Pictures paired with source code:
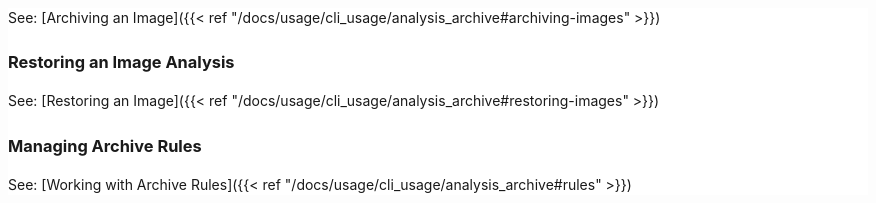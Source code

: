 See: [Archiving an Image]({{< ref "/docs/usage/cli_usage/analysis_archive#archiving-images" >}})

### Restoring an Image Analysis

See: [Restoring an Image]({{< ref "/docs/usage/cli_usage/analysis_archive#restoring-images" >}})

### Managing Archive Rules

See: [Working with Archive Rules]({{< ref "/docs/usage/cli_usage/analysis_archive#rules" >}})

--

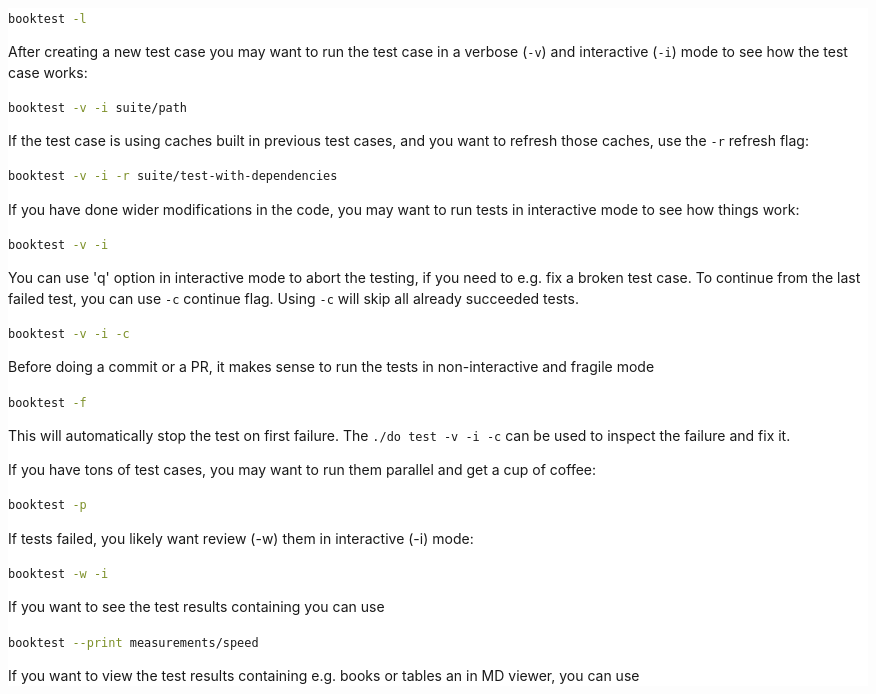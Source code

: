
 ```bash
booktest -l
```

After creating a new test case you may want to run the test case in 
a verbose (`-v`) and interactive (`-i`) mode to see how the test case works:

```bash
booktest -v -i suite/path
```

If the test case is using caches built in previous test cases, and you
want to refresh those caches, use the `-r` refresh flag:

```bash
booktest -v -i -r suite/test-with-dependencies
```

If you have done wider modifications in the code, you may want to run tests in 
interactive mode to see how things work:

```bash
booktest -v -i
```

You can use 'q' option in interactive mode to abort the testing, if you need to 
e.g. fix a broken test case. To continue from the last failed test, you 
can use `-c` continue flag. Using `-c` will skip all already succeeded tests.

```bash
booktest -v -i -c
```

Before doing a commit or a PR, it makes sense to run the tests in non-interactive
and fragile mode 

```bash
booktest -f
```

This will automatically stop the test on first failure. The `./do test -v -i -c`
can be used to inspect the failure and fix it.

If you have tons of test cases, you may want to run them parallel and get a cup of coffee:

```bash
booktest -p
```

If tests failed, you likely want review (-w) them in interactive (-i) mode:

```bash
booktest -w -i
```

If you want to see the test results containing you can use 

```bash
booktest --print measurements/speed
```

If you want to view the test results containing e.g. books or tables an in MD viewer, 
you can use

* * *

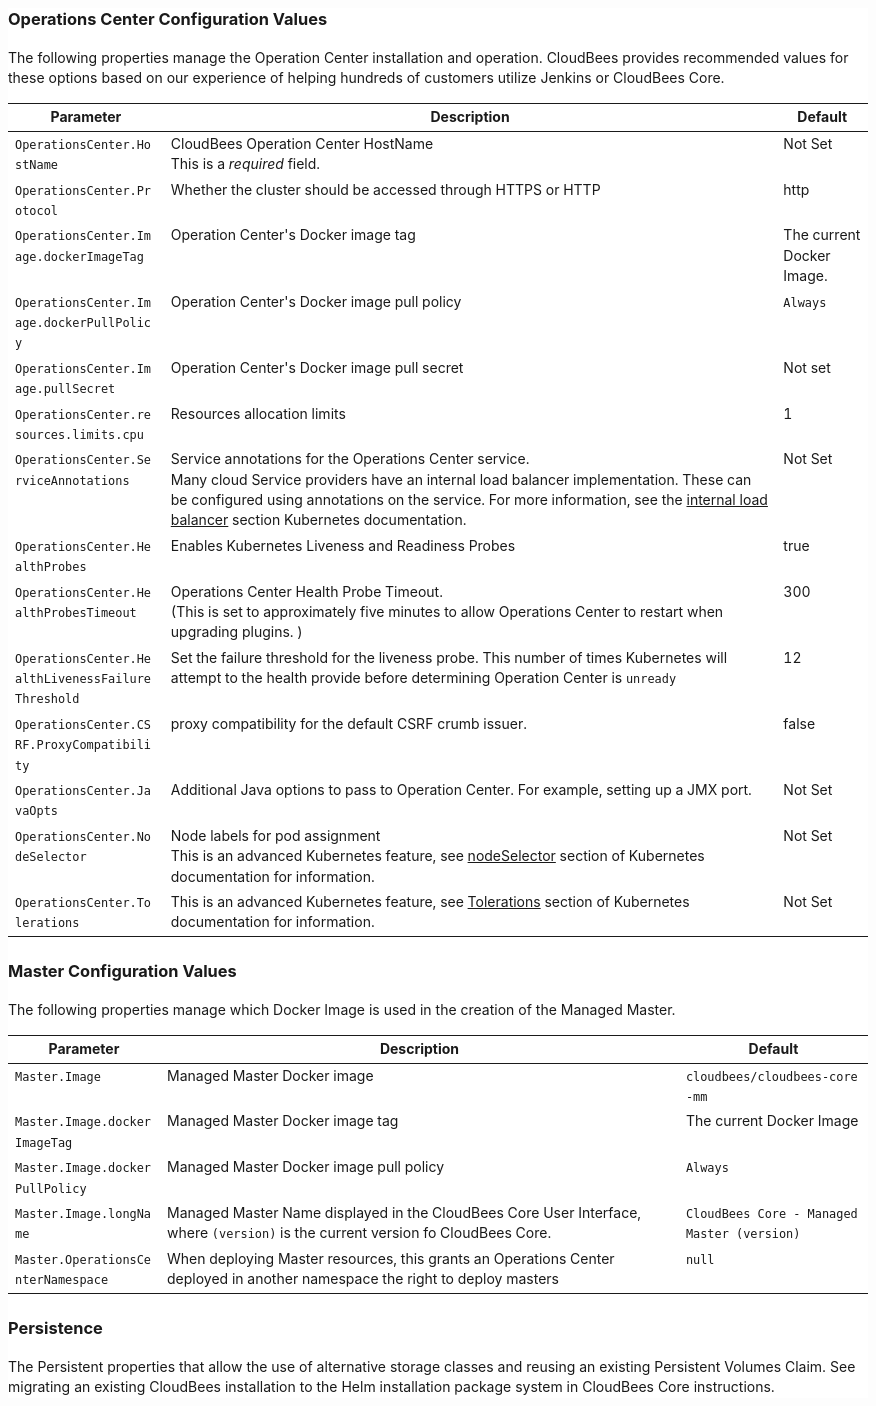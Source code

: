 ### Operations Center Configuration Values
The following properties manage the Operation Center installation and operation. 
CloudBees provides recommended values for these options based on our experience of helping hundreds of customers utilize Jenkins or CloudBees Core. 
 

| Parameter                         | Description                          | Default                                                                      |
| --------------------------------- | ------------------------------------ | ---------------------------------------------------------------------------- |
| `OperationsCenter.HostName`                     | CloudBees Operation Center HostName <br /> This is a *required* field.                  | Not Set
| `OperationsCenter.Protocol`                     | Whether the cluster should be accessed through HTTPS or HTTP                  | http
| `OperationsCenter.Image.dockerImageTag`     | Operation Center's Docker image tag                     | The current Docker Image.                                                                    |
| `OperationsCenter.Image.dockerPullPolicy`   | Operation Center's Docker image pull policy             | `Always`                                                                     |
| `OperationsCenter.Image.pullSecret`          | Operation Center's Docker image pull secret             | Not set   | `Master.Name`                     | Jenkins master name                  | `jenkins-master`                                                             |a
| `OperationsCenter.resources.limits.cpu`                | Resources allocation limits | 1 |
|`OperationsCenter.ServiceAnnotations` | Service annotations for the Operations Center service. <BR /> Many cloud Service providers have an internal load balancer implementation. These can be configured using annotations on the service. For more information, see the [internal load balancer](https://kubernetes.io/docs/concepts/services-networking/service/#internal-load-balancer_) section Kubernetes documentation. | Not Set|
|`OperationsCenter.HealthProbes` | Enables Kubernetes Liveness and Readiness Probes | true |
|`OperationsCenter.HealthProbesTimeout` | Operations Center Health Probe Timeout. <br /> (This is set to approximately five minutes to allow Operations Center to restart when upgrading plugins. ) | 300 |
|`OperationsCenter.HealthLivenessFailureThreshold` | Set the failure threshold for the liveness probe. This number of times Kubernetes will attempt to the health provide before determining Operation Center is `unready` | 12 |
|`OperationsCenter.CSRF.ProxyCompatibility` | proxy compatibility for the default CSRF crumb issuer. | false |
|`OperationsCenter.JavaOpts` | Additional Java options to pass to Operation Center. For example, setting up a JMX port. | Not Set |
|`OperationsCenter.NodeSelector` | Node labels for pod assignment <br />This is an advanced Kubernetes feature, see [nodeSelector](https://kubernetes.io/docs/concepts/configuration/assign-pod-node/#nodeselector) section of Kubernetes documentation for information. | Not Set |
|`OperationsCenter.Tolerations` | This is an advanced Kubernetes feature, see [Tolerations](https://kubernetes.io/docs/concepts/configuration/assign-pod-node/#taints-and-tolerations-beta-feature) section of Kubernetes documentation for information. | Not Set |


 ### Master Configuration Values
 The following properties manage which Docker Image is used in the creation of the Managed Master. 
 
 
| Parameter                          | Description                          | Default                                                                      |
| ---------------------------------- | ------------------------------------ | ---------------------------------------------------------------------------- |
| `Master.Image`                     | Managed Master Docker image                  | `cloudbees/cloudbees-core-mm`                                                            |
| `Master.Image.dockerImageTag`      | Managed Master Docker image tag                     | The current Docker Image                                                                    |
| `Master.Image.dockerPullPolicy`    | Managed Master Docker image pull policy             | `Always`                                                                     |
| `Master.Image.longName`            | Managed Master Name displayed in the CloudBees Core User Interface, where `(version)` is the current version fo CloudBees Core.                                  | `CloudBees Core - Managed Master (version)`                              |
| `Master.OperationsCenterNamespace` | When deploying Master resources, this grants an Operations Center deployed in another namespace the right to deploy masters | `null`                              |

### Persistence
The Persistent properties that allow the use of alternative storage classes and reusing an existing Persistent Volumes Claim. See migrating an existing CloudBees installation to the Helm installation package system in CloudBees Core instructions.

*Problem*:
Using the entries above, give again exactly the lines from the line holding "See: [Archiving an" through the line holding "See: [Working with". Include both end lines and nothing else.

*Exercise response*:
: See: [Archiving an Image]({{< ref "/docs/usage/cli_usage/analysis_archive#archiving-images" >}})

### Restoring an Image Analysis

See: [Restoring an Image]({{< ref "/docs/usage/cli_usage/analysis_archive#restoring-images" >}})

### Managing Archive Rules

See: [Working with Archive Rules]({{< ref "/docs/usage/cli_usage/analysis_archive#rules" >}})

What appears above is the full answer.